[Data for review]
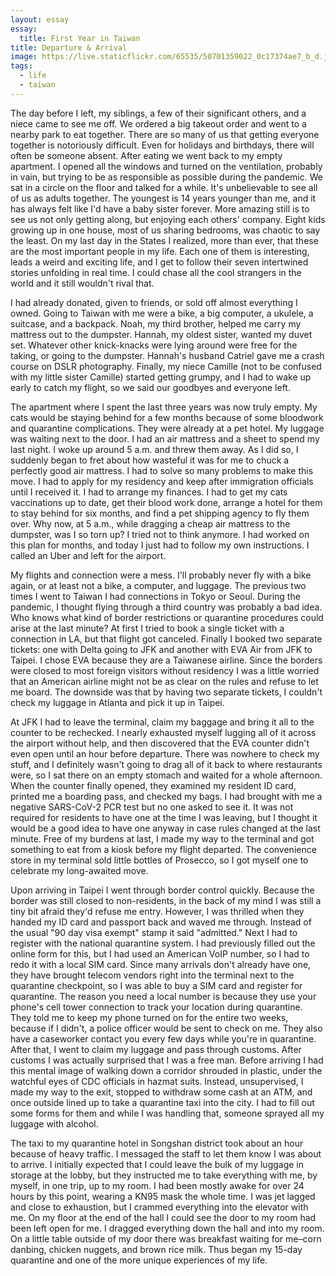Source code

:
 ```yaml
---
layout: essay
essay:
  title: First Year in Taiwan
title: Departure & Arrival
image: https://live.staticflickr.com/65535/50701359022_0c17374ae7_b_d.jpg
tags:
  - life
  - taiwan
---
```

The day before I left, my siblings, a few of their significant others, and a niece came to see me off. We ordered a big takeout order and went to a nearby park to eat together. There are so many of us that getting everyone together is notoriously difficult. Even for holidays and birthdays, there will often be someone absent. After eating we went back to my empty apartment. I opened all the windows and turned on the ventilation, probably in vain, but trying to be as responsible as possible during the pandemic. We sat in a circle on the floor and talked for a while. It's unbelievable to see all of us as adults together. The youngest is 14 years younger than me, and it has always felt like I'd have a baby sister forever. More amazing still is to see us not only getting along, but enjoying each others' company. Eight kids growing up in one house, most of us sharing bedrooms, was chaotic to say the least. On my last day in the States I realized, more than ever, that these are the most important people in my life. Each one of them is interesting, leads a weird and exciting life, and I get to follow their seven intertwined stories unfolding in real time. I could chase all the cool strangers in the world and it still wouldn't rival that.

I had already donated, given to friends, or sold off almost everything I owned. Going to Taiwan with me were a bike, a big computer, a ukulele, a suitcase, and a backpack. Noah, my third brother, helped me carry my mattress out to the dumpster. Hannah, my oldest sister, wanted my duvet set. Whatever other knick-knacks were lying around were free for the taking, or going to the dumpster. Hannah's husband Catriel gave me a crash course on DSLR photography. Finally, my niece Camille (not to be confused with my little sister Camille) started getting grumpy, and I had to wake up early to catch my flight, so we said our goodbyes and everyone left.

The apartment where I spent the last three years was now truly empty. My cats would be staying behind for a few months because of some bloodwork and quarantine complications. They were already at a pet hotel. My luggage was waiting next to the door. I had an air mattress and a sheet to spend my last night. I woke up around 5 a.m. and threw them away. As I did so, I suddenly began to fret about how wasteful it was for me to chuck a perfectly good air mattress. I had to solve so many problems to make this move. I had to apply for my residency and keep after immigration officials until I received it. I had to arrange my finances. I had to get my cats vaccinations up to date, get their blood work done, arrange a hotel for them to stay behind for six months, and find a pet shipping agency to fly them over. Why now, at 5 a.m., while dragging a cheap air mattress to the dumpster, was I so torn up? I tried not to think anymore. I had worked on this plan for months, and today I just had to follow my own instructions. I called an Uber and left for the airport.

My flights and connection were a mess. I'll probably never fly with a bike again, or at least not a bike, a computer, and luggage. The previous two times I went to Taiwan I had connections in Tokyo or Seoul. During the pandemic, I thought flying through a third country was probably a bad idea. Who knows what kind of border restrictions or quarantine procedures could arise at the last minute? At first I tried to book a single ticket with a connection in LA, but that flight got canceled. Finally I booked two separate tickets: one with Delta going to JFK and another with EVA Air from JFK to Taipei. I chose EVA because they are a Taiwanese airline. Since the borders were closed to most foreign visitors without residency I was a little worried that an American airline might not be as clear on the rules and refuse to let me board. The downside was that by having two separate tickets, I couldn't check my luggage in Atlanta and pick it up in Taipei.

At JFK I had to leave the terminal, claim my baggage and bring it all to the counter to be rechecked. I nearly exhausted myself lugging all of it across the airport without help, and then discovered that the EVA counter didn't even open until an hour before departure. There was nowhere to check my stuff, and I definitely wasn't going to drag all of it back to where restaurants were, so I sat there on an empty stomach and waited for a whole afternoon. When the counter finally opened, they examined my resident ID card, printed me a boarding pass, and checked my bags. I had brought with me a negative SARS-CoV-2 PCR test but no one asked to see it. It was not required for residents to have one at the time I was leaving, but I thought it would be a good idea to have one anyway in case rules changed at the last minute. Free of my burdens at last, I made my way to the terminal and got something to eat from a kiosk before my flight departed. The convenience store in my terminal sold little bottles of Prosecco, so I got myself one to celebrate my long-awaited move.

Upon arriving in Taipei I went through border control quickly. Because the border was still closed to non-residents, in the back of my mind I was still a tiny bit afraid they'd refuse me entry. However, I was thrilled when they handed my ID card and passport back and waved me through. Instead of the usual "90 day visa exempt" stamp it said "admitted." Next I had to register with the national quarantine system. I had previously filled out the online form for this, but I had used an American VoIP number, so I had to redo it with a local SIM card. Since many arrivals don't already have one, they have brought telecom vendors right into the terminal next to the quarantine checkpoint, so I was able to buy a SIM card and register for quarantine. The reason you need a local number is because they use your phone's cell tower connection to track your location during quarantine. They told me to keep my phone turned on for the entire two weeks, because if I didn't, a police officer would be sent to check on me. They also have a caseworker contact you every few days while you're in quarantine. After that, I went to claim my luggage and pass through customs. After customs I was actually surprised that I was a free man. Before arriving I had this mental image of walking down a corridor shrouded in plastic, under the watchful eyes of CDC officials in hazmat suits. Instead, unsupervised, I made my way to the exit, stopped to withdraw some cash at an ATM, and once outside lined up to take a quarantine taxi into the city. I had to fill out some forms for them and while I was handling that, someone sprayed all my luggage with alcohol.

The taxi to my quarantine hotel in Songshan district took about an hour because of heavy traffic. I messaged the staff to let them know I was about to arrive. I initially expected that I could leave the bulk of my luggage in storage at the lobby, but they instructed me to take everything with me, by myself, in one trip, up to my room. I had been mostly awake for over 24 hours by this point, wearing a KN95 mask the whole time. I was jet lagged and close to exhaustion, but I crammed everything into the elevator with me. On my floor at the end of the hall I could see the door to my room had been left open for me. I dragged everything down the hall and into my room. On a little table outside of my door there was breakfast waiting for me–corn danbing, chicken nuggets, and brown rice milk. Thus began my 15-day quarantine and one of the more unique experiences of my life.
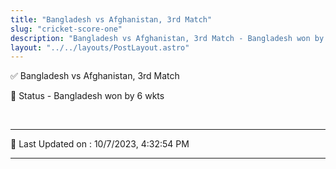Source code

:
 ```yaml
---
title: "Bangladesh vs Afghanistan, 3rd Match"
slug: "cricket-score-one"
description: "Bangladesh vs Afghanistan, 3rd Match - Bangladesh won by 6 wkts."
layout: "../../layouts/PostLayout.astro"
--- 
```


✅ Bangladesh vs Afghanistan, 3rd Match

📑 Status - Bangladesh won by 6 wkts

<br />

***

📝 Last Updated on : 10/7/2023, 4:32:54 PM

***

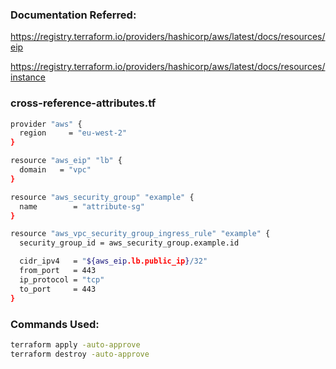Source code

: ### Documentation Referred:

https://registry.terraform.io/providers/hashicorp/aws/latest/docs/resources/eip

https://registry.terraform.io/providers/hashicorp/aws/latest/docs/resources/instance


### cross-reference-attributes.tf

```sh
provider "aws" {
  region     = "eu-west-2"
}

resource "aws_eip" "lb" {
  domain   = "vpc"
}

resource "aws_security_group" "example" {
  name        = "attribute-sg"
}

resource "aws_vpc_security_group_ingress_rule" "example" {
  security_group_id = aws_security_group.example.id

  cidr_ipv4   = "${aws_eip.lb.public_ip}/32"
  from_port   = 443
  ip_protocol = "tcp"
  to_port     = 443
}
```

### Commands Used:
```sh
terraform apply -auto-approve
terraform destroy -auto-approve
```
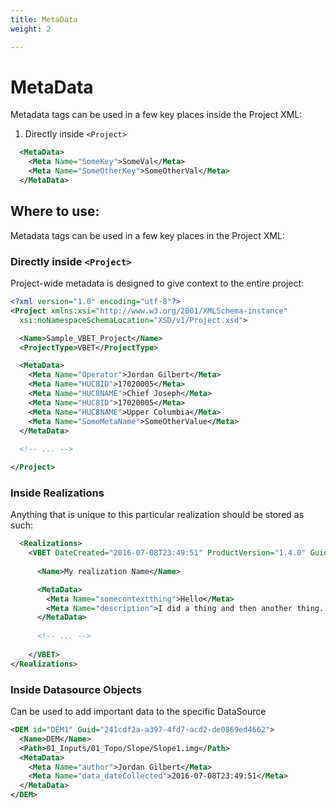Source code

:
 ```yaml
---
title: MetaData
weight: 2

---
```


# MetaData

Metadata tags can be used in a few key places inside the Project XML:

1. Directly inside `<Project>` 

```xml
  <MetaData>
    <Meta Name="SomeKey">SomeVal</Meta>
    <Meta Name="SomeOtherKey">SomeOtherVal</Meta>
  </MetaData>
```

## Where to use:

Metadata tags can be used in a few key places in the Project XML:

### Directly inside `<Project>`

Project-wide metadata is designed to give context to the entire project:

```xml
<?xml version="1.0" encoding="utf-8"?>
<Project xmlns:xsi="http://www.w3.org/2001/XMLSchema-instance"
  xsi:noNamespaceSchemaLocation="XSD/v1/Project.xsd">

  <Name>Sample_VBET_Project</Name>
  <ProjectType>VBET</ProjectType>

  <MetaData>
    <Meta Name="Operator">Jordan Gilbert</Meta>
    <Meta Name="HUC8ID">17020005</Meta>
    <Meta Name="HUC8NAME">Chief Joseph</Meta>
    <Meta Name="HUC8ID">17020005</Meta>
    <Meta Name="HUC8NAME">Upper Columbia</Meta>
    <Meta Name="SomeMetaName">SomeOtherValue</Meta>
  </MetaData>
  
  <!-- ... -->

</Project>
```

### Inside Realizations

Anything that is unique to this particular realization should be stored as such:

```xml
  <Realizations>
    <VBET DateCreated="2016-07-08T23:49:51" ProductVersion="1.4.0" Guid="241cdf2a-a397-4fd7-acd2-de0869ed4662">
  
      <Name>My realization Name</Name>

      <MetaData>
        <Meta Name="somecontextthing">Hello</Meta>
        <Meta Name="description">I did a thing and then another thing...</Meta>
      </MetaData>
      
      <!-- ... -->
      
    </VBET>
</Realizations>
```

### Inside Datasource Objects

Can be used to add important data to the specific DataSource

```xml
<DEM id="DEM1" Guid="241cdf2a-a397-4fd7-acd2-de0869ed4662">
  <Name>DEM</Name>
  <Path>01_Inputs/01_Topo/Slope/Slope1.img</Path>
  <MetaData>
    <Meta Name="author">Jordan Gilbert</Meta>
    <Meta Name="data_dateCollected">2016-07-08T23:49:51</Meta>
  </MetaData>
</DEM>
```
[/Data for review]
* To do *
Write out each line of the data that holds the string "title".

* Output *
  title: First Year in Taiwan
title: Departure & Arrival
title: "Bangladesh vs Afghanistan, 3rd Match"
title: MetaData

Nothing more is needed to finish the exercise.